「ねえねえ、とらちん! 次の日曜デートしようよ」
 そう山中に言われたのは、週の真ん中の水曜日。隙あらば自分の生活の中に食いこんでくるこの男を、甘受し始めたのはいつだったか。
 入学した当初は、お互いその存在すら認知していなかっただろう。むしろ、山中が謎の理由で(虎之介にとっては謎である)いきなり女子から嫌われなければ、きっと今だってクラスが同じだけの関係だ。
「あんまり金無ぇから、遠くには行けねーぞ」
 ぶっきらぼうにそう言うと、しかし山中はにこにこして言う。
「うん。とらちんとなら、どこだって良いよ」
「…………」
 一見、いかにも殊勝な台詞だが、山中には自分が金を出すという発想は無いらしい。
 それでも、山中の良い所は、どこでも良いという言葉が真実である事だ。その辺の公園でも、一緒に出掛けるととても嬉しそうにしている。

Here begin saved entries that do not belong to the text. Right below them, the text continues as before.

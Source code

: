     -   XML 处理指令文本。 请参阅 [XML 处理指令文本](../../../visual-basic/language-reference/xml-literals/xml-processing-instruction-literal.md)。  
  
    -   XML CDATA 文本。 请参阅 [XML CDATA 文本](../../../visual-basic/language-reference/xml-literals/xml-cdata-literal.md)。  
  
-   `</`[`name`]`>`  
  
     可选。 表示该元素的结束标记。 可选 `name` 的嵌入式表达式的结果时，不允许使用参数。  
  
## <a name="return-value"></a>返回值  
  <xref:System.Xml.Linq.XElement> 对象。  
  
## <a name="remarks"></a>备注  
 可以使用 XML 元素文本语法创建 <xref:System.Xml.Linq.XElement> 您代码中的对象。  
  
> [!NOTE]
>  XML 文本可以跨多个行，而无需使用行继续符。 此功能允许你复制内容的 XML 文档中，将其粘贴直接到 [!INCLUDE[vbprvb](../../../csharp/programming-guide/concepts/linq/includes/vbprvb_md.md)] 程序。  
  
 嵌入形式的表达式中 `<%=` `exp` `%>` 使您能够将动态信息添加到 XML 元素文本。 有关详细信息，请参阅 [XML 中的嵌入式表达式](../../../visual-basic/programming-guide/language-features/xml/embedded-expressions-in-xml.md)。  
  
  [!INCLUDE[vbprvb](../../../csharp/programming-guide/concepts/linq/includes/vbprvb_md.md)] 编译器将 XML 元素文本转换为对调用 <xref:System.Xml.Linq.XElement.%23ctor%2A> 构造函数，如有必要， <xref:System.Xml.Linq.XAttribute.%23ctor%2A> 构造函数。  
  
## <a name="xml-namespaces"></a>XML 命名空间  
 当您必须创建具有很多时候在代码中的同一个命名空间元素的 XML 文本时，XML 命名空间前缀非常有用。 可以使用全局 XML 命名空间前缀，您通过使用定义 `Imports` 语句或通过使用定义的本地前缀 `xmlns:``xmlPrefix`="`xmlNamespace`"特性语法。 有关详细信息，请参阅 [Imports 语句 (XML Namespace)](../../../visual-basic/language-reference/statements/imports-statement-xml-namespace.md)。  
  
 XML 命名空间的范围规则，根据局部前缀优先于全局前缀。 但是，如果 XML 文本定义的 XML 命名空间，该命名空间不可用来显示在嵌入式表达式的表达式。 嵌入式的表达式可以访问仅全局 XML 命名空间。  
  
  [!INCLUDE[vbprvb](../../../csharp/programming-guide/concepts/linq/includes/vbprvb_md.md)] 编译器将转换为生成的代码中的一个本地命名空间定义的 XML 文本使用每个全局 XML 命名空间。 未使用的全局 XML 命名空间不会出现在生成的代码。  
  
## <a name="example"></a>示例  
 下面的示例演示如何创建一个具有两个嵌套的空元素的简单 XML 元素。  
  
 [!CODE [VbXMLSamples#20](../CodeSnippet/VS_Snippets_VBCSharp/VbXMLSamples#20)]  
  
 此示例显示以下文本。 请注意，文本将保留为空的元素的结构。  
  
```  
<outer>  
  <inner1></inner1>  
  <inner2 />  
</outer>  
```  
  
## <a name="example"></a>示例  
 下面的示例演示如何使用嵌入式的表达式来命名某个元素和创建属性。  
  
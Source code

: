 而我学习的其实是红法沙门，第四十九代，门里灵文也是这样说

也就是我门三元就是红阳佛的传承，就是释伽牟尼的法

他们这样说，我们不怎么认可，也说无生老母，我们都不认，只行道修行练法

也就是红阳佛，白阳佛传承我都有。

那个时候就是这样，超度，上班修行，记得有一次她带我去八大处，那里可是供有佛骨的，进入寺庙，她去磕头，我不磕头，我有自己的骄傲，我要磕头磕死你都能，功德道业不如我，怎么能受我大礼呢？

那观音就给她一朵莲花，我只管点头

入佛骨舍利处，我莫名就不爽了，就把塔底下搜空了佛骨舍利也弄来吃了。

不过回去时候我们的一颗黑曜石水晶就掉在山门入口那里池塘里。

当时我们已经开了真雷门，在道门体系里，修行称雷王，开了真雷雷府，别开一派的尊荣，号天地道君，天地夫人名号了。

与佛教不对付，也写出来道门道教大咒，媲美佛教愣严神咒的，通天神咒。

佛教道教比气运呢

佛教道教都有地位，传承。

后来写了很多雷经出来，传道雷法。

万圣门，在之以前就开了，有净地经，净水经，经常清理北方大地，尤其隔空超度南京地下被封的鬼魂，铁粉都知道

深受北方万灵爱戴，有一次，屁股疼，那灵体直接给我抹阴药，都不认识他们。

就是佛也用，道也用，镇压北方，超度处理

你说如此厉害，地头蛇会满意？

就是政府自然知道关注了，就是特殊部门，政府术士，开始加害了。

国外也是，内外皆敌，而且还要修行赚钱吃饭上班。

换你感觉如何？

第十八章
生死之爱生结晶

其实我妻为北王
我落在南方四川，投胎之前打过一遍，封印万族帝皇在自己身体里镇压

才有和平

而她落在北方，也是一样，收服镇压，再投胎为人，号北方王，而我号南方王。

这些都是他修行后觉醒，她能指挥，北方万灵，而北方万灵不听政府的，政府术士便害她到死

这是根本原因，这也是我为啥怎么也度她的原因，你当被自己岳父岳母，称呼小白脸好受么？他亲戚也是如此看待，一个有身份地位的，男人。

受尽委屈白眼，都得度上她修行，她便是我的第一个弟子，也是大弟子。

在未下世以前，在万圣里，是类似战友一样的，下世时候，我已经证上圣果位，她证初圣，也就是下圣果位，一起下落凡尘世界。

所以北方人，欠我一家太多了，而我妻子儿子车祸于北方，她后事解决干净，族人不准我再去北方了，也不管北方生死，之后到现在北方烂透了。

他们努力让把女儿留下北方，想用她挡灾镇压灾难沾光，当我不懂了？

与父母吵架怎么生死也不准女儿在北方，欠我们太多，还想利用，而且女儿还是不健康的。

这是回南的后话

 そしてその様子を見ると、自分も嬉しくなると言う事は、そういう事なのだろう。
 にわかには信じられないが、それでも虎之介は自分の変化をきちんと受け入れていた。


 どこでも良くて、金のかからない場所を念頭に入れ、虎之介の決めた場所は市立の美術館だった。
「好きな画家の展覧会とか?」
 嫌な顔をされるとはあまり思って無かったが、行き先を言うと山中は興味深そうに目を輝かせた。案外、こういう所は嫌いでは無いのかもしれない。
 場所をここにしたのは、勿論上記の理由もあっての事だが、現在この美術館では市民からの写真を募り、それの入賞を果たした物が飾られている。そういった事情もあるので、今の期間は入場料は無料なのである。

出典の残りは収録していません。